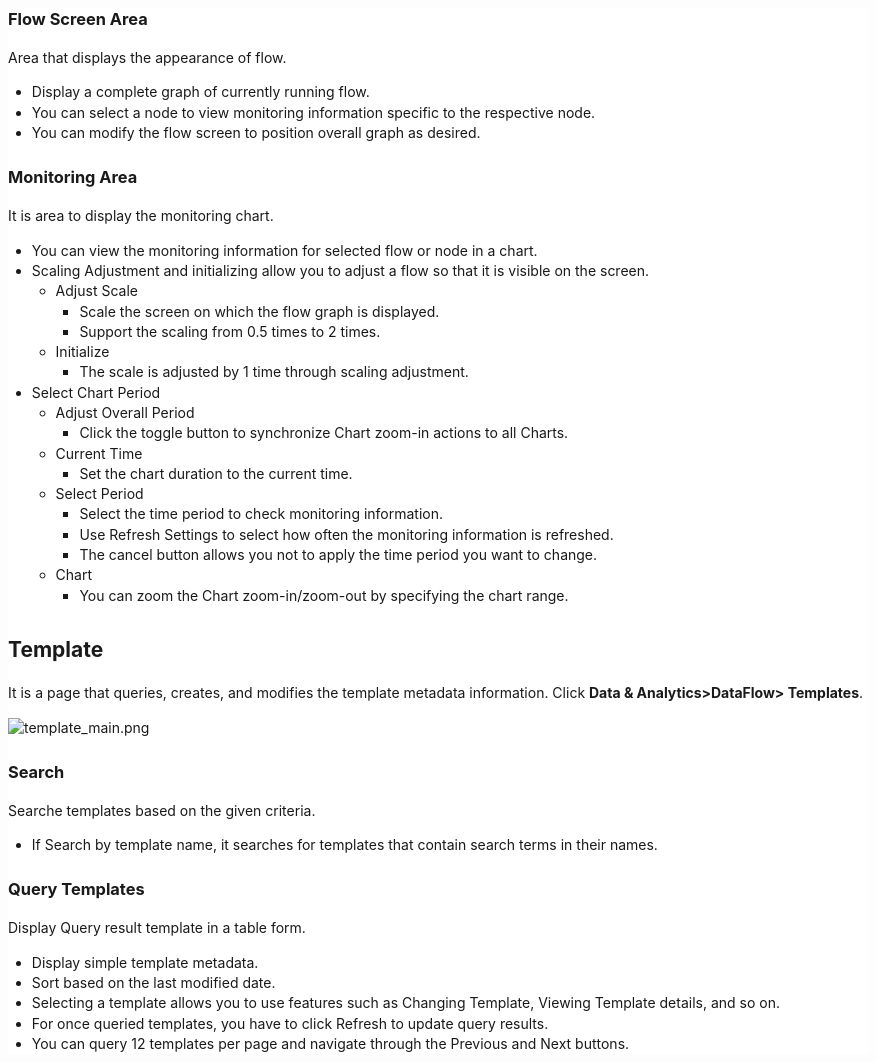 ### Flow Screen Area

Area that displays the appearance of flow.

* Display a complete graph of currently running flow.
* You can select a node to view monitoring information specific to the respective node.
* You can modify the flow screen to position overall graph as desired.

### Monitoring Area

It is area to display the monitoring chart.

* You can view the monitoring information for selected flow or node in a chart.
* Scaling Adjustment and initializing allow you to adjust a flow so that it is visible on the screen.
    * Adjust Scale
        * Scale the screen on which the flow graph is displayed.
        * Support the scaling from 0.5 times to 2 times.
    * Initialize
        * The scale is adjusted by 1 time through scaling adjustment.
* Select Chart Period
    * Adjust Overall Period
        * Click the toggle button to synchronize Chart zoom-in actions to all Charts.
    * Current Time
        * Set the chart duration to the current time.
    * Select Period
        * Select the time period to check monitoring information.
        * Use Refresh Settings to select how often the monitoring information is refreshed.
        * The cancel button allows you not to apply the time period you want to change.
    * Chart
        * You can zoom the Chart zoom-in/zoom-out by specifying the chart range.

## Template

It is a page that queries, creates, and modifies the template metadata information.
Click **Data & Analytics>DataFlow> Templates**.

![template_main.png](http://static.toastoven.net/prod_dataflow/ko/console_user_guide/template_main_2025_08.png)

### Search

Searche templates based on the given criteria.

* If Search by template name, it searches for templates that contain search terms in their names.

### Query Templates

Display Query result template in a table form.

* Display simple template metadata.
* Sort based on the last modified date.
* Selecting a template allows you to use features such as Changing Template, Viewing Template details, and so on.
* For once queried templates, you have to click Refresh to update query results.
* You can query 12 templates per page and navigate through the Previous and Next buttons.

######

PROBLEM DESCRIPTION: When you reach the line that contains "Click **Data &" in the material above, please copy it and every line after it exactly, stopping only at the last line.

YOUR RESPONSE:
Click **Data & Analytics>DataFlow> Templates**.

![template_main.png](http://static.toastoven.net/prod_dataflow/ko/console_user_guide/template_main_2025_08.png)

### Search

Searche templates based on the given criteria.

* If Search by template name, it searches for templates that contain search terms in their names.

### Query Templates

Display Query result template in a table form.

* Display simple template metadata.
* Sort based on the last modified date.
* Selecting a template allows you to use features such as Changing Template, Viewing Template details, and so on.
* For once queried templates, you have to click Refresh to update query results.
* You can query 12 templates per page and navigate through the Previous and Next buttons.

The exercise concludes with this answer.